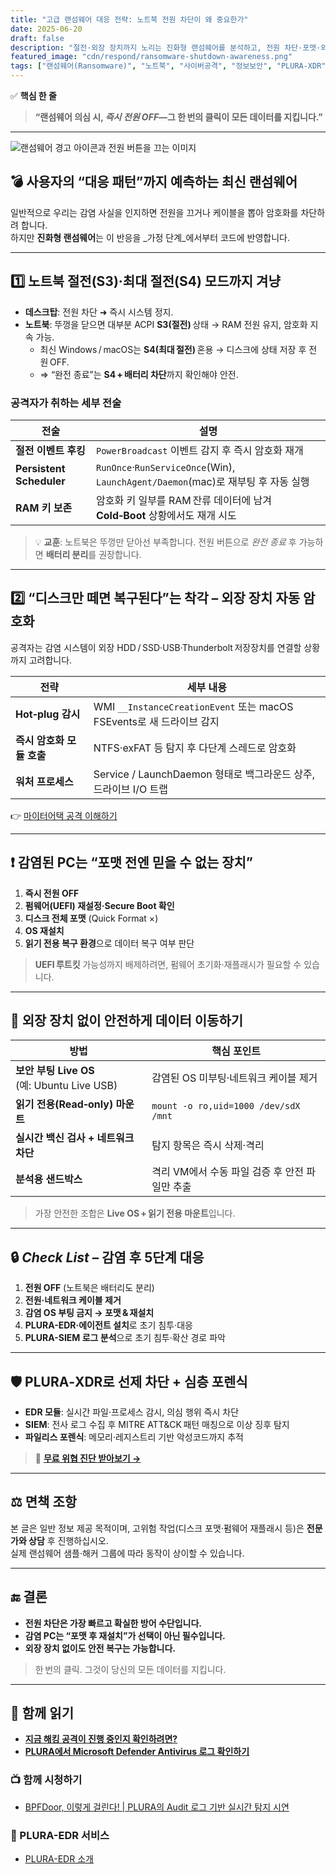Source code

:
 ```yaml
---
title: "고급 랜섬웨어 대응 전략: 노트북 전원 차단이 왜 중요한가"
date: 2025-06-20
draft: false
description: "절전·외장 장치까지 노리는 진화형 랜섬웨어를 분석하고, 전원 차단·포맷·외장 장치 없이 데이터 복구 등 실전 대응법을 제시합니다." # 118 자
featured_image: "cdn/respond/ransomware-shutdown-awareness.png"
tags: ["랜섬웨어(Ransomware)", "노트북", "사이버공격", "정보보안", "PLURA-XDR", "EDR", "파일리스", "보안 상식", "복구"]
---
```


✅ **핵심 한 줄**  
> **“랜섬웨어 의심 시, _즉시 전원 OFF_—그 한 번의 클릭이 모든 데이터를 지킵니다.”**

---

![랜섬웨어 경고 아이콘과 전원 버튼을 끄는 이미지](https://blog.plura.io/cdn/respond/ransomware-shutdown-awareness.png)

<!--more-->

## 💣 사용자의 “대응 패턴”까지 예측하는 최신 랜섬웨어

일반적으로 우리는 감염 사실을 인지하면 전원을 끄거나 케이블을 뽑아 암호화를 차단하려 합니다.  
하지만 **진화형 랜섬웨어**는 이 반응을 _가정 단계_에서부터 코드에 반영합니다.

---

## 1️⃣ 노트북 절전(S3)·최대 절전(S4) 모드까지 겨냥

- **데스크탑**: 전원 차단 ➜ 즉시 시스템 정지.  
- **노트북**: 뚜껑을 닫으면 대부분 ACPI **S3(절전)** 상태 → RAM 전원 유지, 암호화 지속 가능.  
  - 최신 Windows / macOS는 **S4(최대 절전)** 혼용 → 디스크에 상태 저장 후 전원 OFF.  
  - ⇒ “완전 종료”는 **S4 + 배터리 차단**까지 확인해야 안전.

### 공격자가 취하는 세부 전술

| 전술 | 설명 |
|------|------|
| **절전 이벤트 후킹** | `PowerBroadcast` 이벤트 감지 후 즉시 암호화 재개 |
| **Persistent Scheduler** | `RunOnce`·`RunServiceOnce`(Win), `LaunchAgent/Daemon`(mac)로 재부팅 후 자동 실행 |
| **RAM 키 보존** | 암호화 키 일부를 RAM 잔류 데이터에 남겨 **Cold‑Boot** 상황에서도 재개 시도 |

> 💡 **교훈**: 노트북은 뚜껑만 닫아선 부족합니다. 전원 버튼으로 _완전 종료_ 후 가능하면 **배터리 분리**를 권장합니다.

---

## 2️⃣ “디스크만 떼면 복구된다”는 착각 – 외장 장치 자동 암호화

공격자는 감염 시스템이 외장 HDD / SSD·USB·Thunderbolt 저장장치를 연결할 상황까지 고려합니다.

| 전략 | 세부 내용 |
|------|-----------|
| **Hot‑plug 감시** | WMI `__InstanceCreationEvent` 또는 macOS FSEvents로 새 드라이브 감지 |
| **즉시 암호화 모듈 호출** | NTFS·exFAT 등 탐지 후 다단계 스레드로 암호화 |
| **워처 프로세스** | Service / LaunchDaemon 형태로 백그라운드 상주, 드라이브 I/O 트랩 |

👉 [마이터어택 공격 이해하기](https://blog.plura.io/ko/tech/attck-T1003-os-credential-dumping/)

---

## ❗ 감염된 PC는 “포맷 전엔 믿을 수 없는 장치”

1. **즉시 전원 OFF**  
2. **펌웨어(UEFI) 재설정·Secure Boot 확인**  
3. **디스크 전체 포맷** (Quick Format ×)  
4. **OS 재설치**  
5. **읽기 전용 복구 환경**으로 데이터 복구 여부 판단

> **UEFI 루트킷** 가능성까지 배제하려면, 펌웨어 초기화·재플래시가 필요할 수 있습니다.

---

## 💾 외장 장치 없이 안전하게 데이터 이동하기

| 방법 | 핵심 포인트 |
|------|-------------|
| **보안 부팅 Live OS**<br>(예: Ubuntu Live USB) | 감염된 OS 미부팅·네트워크 케이블 제거 |
| **읽기 전용(Read‑only) 마운트** | `mount -o ro,uid=1000 /dev/sdX /mnt` |
| **실시간 백신 검사 + 네트워크 차단** | 탐지 항목은 즉시 삭제·격리 |
| **분석용 샌드박스** | 격리 VM에서 수동 파일 검증 후 안전 파일만 추출 |

> 가장 안전한 조합은 **Live OS + 읽기 전용 마운트**입니다.

---

## 🔒 _Check List_ – 감염 후 5단계 대응

1. **전원 OFF** (노트북은 배터리도 분리)  
2. **전원·네트워크 케이블 제거**  
3. **감염 OS 부팅 금지 → 포맷 & 재설치**  
4. **PLURA-EDR·에이전트 설치**로 초기 침투·대응  
5. **PLURA-SIEM 로그 분석**으로 초기 침투·확산 경로 파악

---

## 🛡 PLURA‑XDR로 선제 차단 + 심층 포렌식  

- **EDR 모듈**: 실시간 파일·프로세스 감시, 의심 행위 즉시 차단  
- **SIEM**: 전사 로그 수집 후 MITRE ATT&CK 패턴 매칭으로 이상 징후 탐지  
- **파일리스 포렌식**: 메모리·레지스트리 기반 악성코드까지 추적

> 🔗 **[무료 위협 진단 받아보기 →](https://plura.io/signup)**

---

## ⚖ 면책 조항

본 글은 일반 정보 제공 목적이며, 고위험 작업(디스크 포맷·펌웨어 재플래시 등)은 **전문가와 상담** 후 진행하십시오.  
실제 랜섬웨어 샘플·해커 그룹에 따라 동작이 상이할 수 있습니다.

---

## 🔚 결론

- **전원 차단은 가장 빠르고 확실한 방어 수단입니다.**  
- **감염 PC는 “포맷 후 재설치”가 선택이 아닌 필수입니다.**  
- **외장 장치 없이도 안전 복구는 가능합니다.**

> 한 번의 클릭. 그것이 당신의 모든 데이터를 지킵니다.

---

## 📖 함께 읽기
- [**지금 해킹 공격이 진행 중인지 확인하려면?**](https://blog.plura.io/ko/column/why-plura-xdr-merit/)
- [**PLURA에서 Microsoft Defender Antivirus 로그 확인하기**](https://blog.plura.io/ko/respond/plura-microsoft-defender-logs/)

### 📺 함께 시청하기
- [BPFDoor, 이렇게 걸린다! | PLURA의 Audit 로그 기반 실시간 탐지 시연](https://youtu.be/Rkz7vNAM0ZY)

### 🌟 PLURA-EDR 서비스
- [PLURA-EDR 소개](https://www.plura.io/platform/edr)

◆ INSTRUCTIONS TO FOLLOW
All lines in the listing above between the line with "가능하면 **배터리 분리**를 권장합니다." and the line with "3. **감염 OS 부팅 금지 → 포맷 & 재설치**", inclusive, should be set down exactly, and no line outside that range.

◆ RESPONSE FOR THIS EXERCISE
> 💡 **교훈**: 노트북은 뚜껑만 닫아선 부족합니다. 전원 버튼으로 _완전 종료_ 후 가능하면 **배터리 분리**를 권장합니다.

---

## 2️⃣ “디스크만 떼면 복구된다”는 착각 – 외장 장치 자동 암호화

공격자는 감염 시스템이 외장 HDD / SSD·USB·Thunderbolt 저장장치를 연결할 상황까지 고려합니다.

| 전략 | 세부 내용 |
|------|-----------|
| **Hot‑plug 감시** | WMI `__InstanceCreationEvent` 또는 macOS FSEvents로 새 드라이브 감지 |
| **즉시 암호화 모듈 호출** | NTFS·exFAT 등 탐지 후 다단계 스레드로 암호화 |
| **워처 프로세스** | Service / LaunchDaemon 형태로 백그라운드 상주, 드라이브 I/O 트랩 |

👉 [마이터어택 공격 이해하기](https://blog.plura.io/ko/tech/attck-T1003-os-credential-dumping/)

---

## ❗ 감염된 PC는 “포맷 전엔 믿을 수 없는 장치”

1. **즉시 전원 OFF**  
2. **펌웨어(UEFI) 재설정·Secure Boot 확인**  
3. **디스크 전체 포맷** (Quick Format ×)  
4. **OS 재설치**  
5. **읽기 전용 복구 환경**으로 데이터 복구 여부 판단

> **UEFI 루트킷** 가능성까지 배제하려면, 펌웨어 초기화·재플래시가 필요할 수 있습니다.

---

## 💾 외장 장치 없이 안전하게 데이터 이동하기

| 방법 | 핵심 포인트 |
|------|-------------|
| **보안 부팅 Live OS**<br>(예: Ubuntu Live USB) | 감염된 OS 미부팅·네트워크 케이블 제거 |
| **읽기 전용(Read‑only) 마운트** | `mount -o ro,uid=1000 /dev/sdX /mnt` |
| **실시간 백신 검사 + 네트워크 차단** | 탐지 항목은 즉시 삭제·격리 |
| **분석용 샌드박스** | 격리 VM에서 수동 파일 검증 후 안전 파일만 추출 |

> 가장 안전한 조합은 **Live OS + 읽기 전용 마운트**입니다.

---

## 🔒 _Check List_ – 감염 후 5단계 대응

1. **전원 OFF** (노트북은 배터리도 분리)  
2. **전원·네트워크 케이블 제거**  
3. **감염 OS 부팅 금지 → 포맷 & 재설치**  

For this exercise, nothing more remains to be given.